**Exercise objective:** The entries that follow must be given again exactly, with the pictures excluded.

**Data for review:**
┄┄┄┄┄┄┄┄┄┄
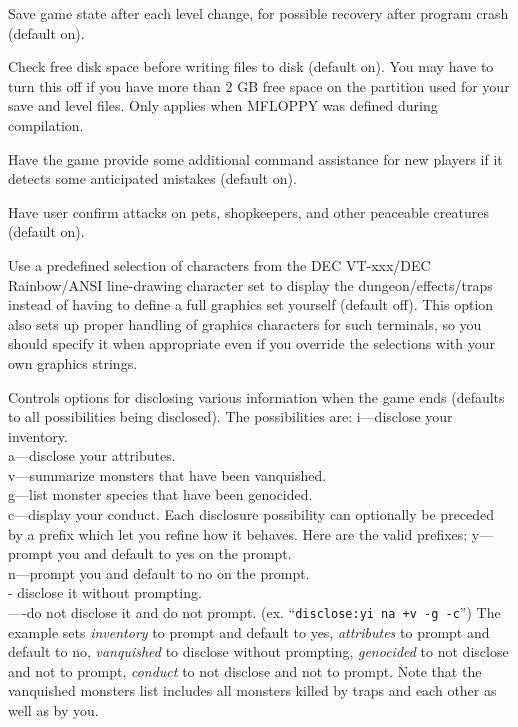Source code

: \item[\ib{checkpoint}]
Save game state after each level change, for possible recovery after
program crash (default on).

\item[\ib{checkspace}]
Check free disk space before writing files to disk (default on).
You may have to turn this off if you have more than 2 GB free space
on the partition used for your save and level files.
Only applies when MFLOPPY was defined during compilation.

\item[\ib{cmdassist}]
Have the game provide some additional command assistance for 
new players if it detects some anticipated mistakes (default on).

\item[\ib{confirm}]
Have user confirm attacks on pets, shopkeepers, and other
peaceable creatures (default on).

\item[\ib{DECgraphics}]
Use a predefined selection of characters from the DEC VT-xxx/DEC
Rainbow/ANSI line-drawing character set to display the dungeon/effects/traps
instead of having to define a full graphics set yourself (default off).
This option also sets up proper handling of graphics
characters for such terminals, so you should specify it when appropriate
even if you override the selections with your own graphics strings.

\item[\ib{disclose}]
Controls options for disclosing various information when the game ends (defaults
to all possibilities being disclosed).
The possibilities are:
i---disclose your inventory.\\
a---disclose your attributes.\\
v---summarize monsters that have been vanquished.\\
g---list monster species that have been genocided.\\
c---display your conduct.
Each disclosure possibility can optionally be preceded by a prefix which
let you refine how it behaves. Here are the valid prefixes:
y---prompt you and default to yes on the prompt.\\
n---prompt you and default to no on the prompt.\\
- disclose it without prompting.\\
----do not disclose it and do not prompt.
(ex. ``{\tt disclose:yi na +v -g -c}'')
The example sets 
{\it inventory\/} 
to prompt and default to yes,
{\it attributes\/} 
to prompt and default to no,
{\it vanquished\/} 
to disclose without prompting,
{\it genocided\/} 
to not disclose and not to prompt,
{\it conduct\/} 
to not disclose and not to prompt.
Note that the vanquished monsters list includes all monsters killed by
traps and each other as well as by you.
┄┄┄┄┄┄┄┄┄┄
**Result of the task:**
Source code

: \item[\ib{checkpoint}]
Save game state after each level change, for possible recovery after
program crash (default on).

\item[\ib{checkspace}]
Check free disk space before writing files to disk (default on).
You may have to turn this off if you have more than 2 GB free space
on the partition used for your save and level files.
Only applies when MFLOPPY was defined during compilation.

\item[\ib{cmdassist}]
Have the game provide some additional command assistance for 
new players if it detects some anticipated mistakes (default on).

\item[\ib{confirm}]
Have user confirm attacks on pets, shopkeepers, and other
peaceable creatures (default on).

\item[\ib{DECgraphics}]
Use a predefined selection of characters from the DEC VT-xxx/DEC
Rainbow/ANSI line-drawing character set to display the dungeon/effects/traps
instead of having to define a full graphics set yourself (default off).
This option also sets up proper handling of graphics
characters for such terminals, so you should specify it when appropriate
even if you override the selections with your own graphics strings.

\item[\ib{disclose}]
Controls options for disclosing various information when the game ends (defaults
to all possibilities being disclosed).
The possibilities are:
i---disclose your inventory.\\
a---disclose your attributes.\\
v---summarize monsters that have been vanquished.\\
g---list monster species that have been genocided.\\
c---display your conduct.
Each disclosure possibility can optionally be preceded by a prefix which
let you refine how it behaves. Here are the valid prefixes:
y---prompt you and default to yes on the prompt.\\
n---prompt you and default to no on the prompt.\\
- disclose it without prompting.\\
----do not disclose it and do not prompt.
(ex. ``{\tt disclose:yi na +v -g -c}'')
The example sets 
{\it inventory\/} 
to prompt and default to yes,
{\it attributes\/} 
to prompt and default to no,
{\it vanquished\/} 
to disclose without prompting,
{\it genocided\/} 
to not disclose and not to prompt,
{\it conduct\/} 
to not disclose and not to prompt.
Note that the vanquished monsters list includes all monsters killed by
traps and each other as well as by you.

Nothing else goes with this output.